The pros and cons of mixing and matching haven’t been studied with the bivalent booster, but experts say the calculus should be the same. The most important part of the equation is to get a bivalent booster when you are eligible, regardless of the brand.

“The best booster for you is the one that you can get,” Dr. Robert Kim-Farley, an epidemiologist and infectious disease expert at the UCLA Fielding School of Public Health, told my colleagues Luke Money and Rong-Gong Lin II. “If there’s shortages of one, you should not have hesitancy to take the other.”

We want to hear from you. Email us your coronavirus questions, and we’ll do our best to answer them. Wondering if your question’s already been answered? Check out our archive here.


The pandemic in pictures

Shamita Jayakumar browses beauty products while shopping at Target in Culver City.
(Dania Maxwell/Los Angeles Times)

The woman in the photo above is Shamita Jayakumar. She’s a 32-year-old tech worker who finds refuge from pandemic stress by shopping at Target.

Her biweekly trips to the cheap-chic retailer have become a form of self-care. And she’s got lots of company among Gen Z, millennial and Gen X women who can afford to splurge on a $20 sweater or a $25 kitchen gadget while picking up necessities like toothpaste and milk.

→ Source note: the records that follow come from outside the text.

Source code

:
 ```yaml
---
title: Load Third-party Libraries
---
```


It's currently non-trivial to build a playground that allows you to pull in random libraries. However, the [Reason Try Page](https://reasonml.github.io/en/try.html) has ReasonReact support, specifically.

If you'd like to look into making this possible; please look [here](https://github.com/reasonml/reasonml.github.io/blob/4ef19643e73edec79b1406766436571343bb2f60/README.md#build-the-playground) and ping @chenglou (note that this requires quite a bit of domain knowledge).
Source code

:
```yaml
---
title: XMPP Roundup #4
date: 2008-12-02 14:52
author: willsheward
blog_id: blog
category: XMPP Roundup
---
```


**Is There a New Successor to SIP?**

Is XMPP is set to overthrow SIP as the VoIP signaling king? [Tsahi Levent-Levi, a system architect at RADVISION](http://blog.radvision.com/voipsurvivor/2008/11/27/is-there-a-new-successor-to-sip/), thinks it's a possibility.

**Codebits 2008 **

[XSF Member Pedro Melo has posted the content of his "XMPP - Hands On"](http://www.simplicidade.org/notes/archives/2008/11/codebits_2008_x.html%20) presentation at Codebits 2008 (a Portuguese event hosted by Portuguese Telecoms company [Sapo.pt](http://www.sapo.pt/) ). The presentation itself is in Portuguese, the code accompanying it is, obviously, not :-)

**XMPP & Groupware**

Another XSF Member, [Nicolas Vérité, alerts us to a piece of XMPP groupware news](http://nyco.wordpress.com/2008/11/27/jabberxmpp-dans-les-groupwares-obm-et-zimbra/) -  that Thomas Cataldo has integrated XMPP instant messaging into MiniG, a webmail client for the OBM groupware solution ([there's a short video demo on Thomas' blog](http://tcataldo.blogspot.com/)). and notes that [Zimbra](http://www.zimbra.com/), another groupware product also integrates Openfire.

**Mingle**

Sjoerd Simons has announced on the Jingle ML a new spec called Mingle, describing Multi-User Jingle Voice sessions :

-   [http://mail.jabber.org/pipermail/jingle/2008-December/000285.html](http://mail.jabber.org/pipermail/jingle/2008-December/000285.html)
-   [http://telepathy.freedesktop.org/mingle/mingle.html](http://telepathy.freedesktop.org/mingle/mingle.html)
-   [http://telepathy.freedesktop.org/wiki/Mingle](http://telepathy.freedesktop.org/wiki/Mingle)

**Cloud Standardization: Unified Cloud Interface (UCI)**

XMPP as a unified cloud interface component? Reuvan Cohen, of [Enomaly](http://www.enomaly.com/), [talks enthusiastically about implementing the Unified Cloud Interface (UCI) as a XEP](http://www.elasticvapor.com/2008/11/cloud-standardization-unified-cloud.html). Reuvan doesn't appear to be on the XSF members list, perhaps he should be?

Google searches for “self-care” shot up during the initial pandemic lockdown period, then again during the first Omicron surge.

“If it brings you joy to do it, that’s your self-care,” Desiree Rew, a clinical social worker in Long Beach, told my colleague Marisa Gerber.

An item emblazoned with the message “GOOD VIBES” may sound cheesy, but it can also be inspirational, she said: “Yes, they want good vibes. We’ve been surrounded by bad vibes.”